On the other hand, there were classes I didn't attend very often at all, and I
remember a couple of times being stumped on the homework and going to office
hours to gain some traction only to be gently ribbed for not going to lecture.
You get the sense that many professors do pay attention to that kind of thing
and it does factor in, if only unconsciously.

------
Wowfunhappy
...so does this mean that if you buy a Librem 5, you'll be automatically
considered absent and will recieve a lower grade? I can't imagine the apps
these colleges are using would be compatible.

I realize this might seem like a lower concern compared to everything else,
but it strikes me as one more way that people are permanently locked into the
major platforms.

------
catchmeifyoucan
> "calculate personalized risk scores”

Seems like they're trying to predict social outcomes. Red flag.
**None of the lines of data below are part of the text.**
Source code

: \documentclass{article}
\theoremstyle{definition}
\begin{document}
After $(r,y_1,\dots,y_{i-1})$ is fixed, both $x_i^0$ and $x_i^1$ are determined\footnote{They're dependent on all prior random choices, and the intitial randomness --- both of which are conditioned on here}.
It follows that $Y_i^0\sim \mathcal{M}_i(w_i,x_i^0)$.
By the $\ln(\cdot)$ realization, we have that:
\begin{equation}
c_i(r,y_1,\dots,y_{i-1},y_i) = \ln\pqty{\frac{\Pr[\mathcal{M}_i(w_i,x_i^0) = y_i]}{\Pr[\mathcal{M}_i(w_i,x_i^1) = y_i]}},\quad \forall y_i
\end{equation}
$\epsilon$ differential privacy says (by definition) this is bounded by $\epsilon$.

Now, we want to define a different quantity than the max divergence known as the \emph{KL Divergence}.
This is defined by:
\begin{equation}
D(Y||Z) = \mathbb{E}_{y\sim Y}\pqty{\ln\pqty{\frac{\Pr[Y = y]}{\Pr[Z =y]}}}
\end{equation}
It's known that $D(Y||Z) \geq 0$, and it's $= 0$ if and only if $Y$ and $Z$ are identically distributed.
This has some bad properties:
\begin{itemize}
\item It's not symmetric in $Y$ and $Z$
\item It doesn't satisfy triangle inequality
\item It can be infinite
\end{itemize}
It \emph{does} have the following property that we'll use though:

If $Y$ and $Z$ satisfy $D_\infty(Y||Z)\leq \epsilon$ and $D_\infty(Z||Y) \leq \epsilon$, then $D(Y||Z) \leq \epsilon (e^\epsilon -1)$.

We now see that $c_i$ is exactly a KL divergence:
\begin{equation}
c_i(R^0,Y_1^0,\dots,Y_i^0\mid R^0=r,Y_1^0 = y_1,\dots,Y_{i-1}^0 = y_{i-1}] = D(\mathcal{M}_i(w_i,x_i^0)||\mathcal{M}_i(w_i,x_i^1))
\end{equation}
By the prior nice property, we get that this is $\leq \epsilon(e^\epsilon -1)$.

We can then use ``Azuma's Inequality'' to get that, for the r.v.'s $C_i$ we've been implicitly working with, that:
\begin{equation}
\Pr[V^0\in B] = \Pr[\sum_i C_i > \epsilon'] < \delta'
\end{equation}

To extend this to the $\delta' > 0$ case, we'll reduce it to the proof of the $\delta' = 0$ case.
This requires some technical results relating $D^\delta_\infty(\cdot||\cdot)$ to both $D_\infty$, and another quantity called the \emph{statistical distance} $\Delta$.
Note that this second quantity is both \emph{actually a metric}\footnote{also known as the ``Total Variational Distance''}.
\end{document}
Also seems the technology behind this is a BLE Beacon - would be hillarious if
someone dropped a rasperrby pi in the class in some corner that kept making
web requests on your behalf the entire year.

Attending class is a choice - and that decision is best left up to the
student.

------
jupp0r
Maybe Jeff Rubin should spend his time improving the quality of his lectures
instead of strong arming his students into attendance. From my own college
days I remember the really good lectures being mostly full while the bad ones
were deserted and people rather spent their time self studying textbooks
(which is also fine).

------
jccalhoun
What if a student doesn't have a smart phone (yes they do exist). If they did
this at the university I teach at, I would resist using this and there might
be some "accidents" with these beacons.

------
drewg123
I find it telling that they are afraid of letting students know what their
bluetooth receivers look like. I know that if I was in still school and being
tracked like this, I'd ether vandalize or come up with a way to jam those
receivers..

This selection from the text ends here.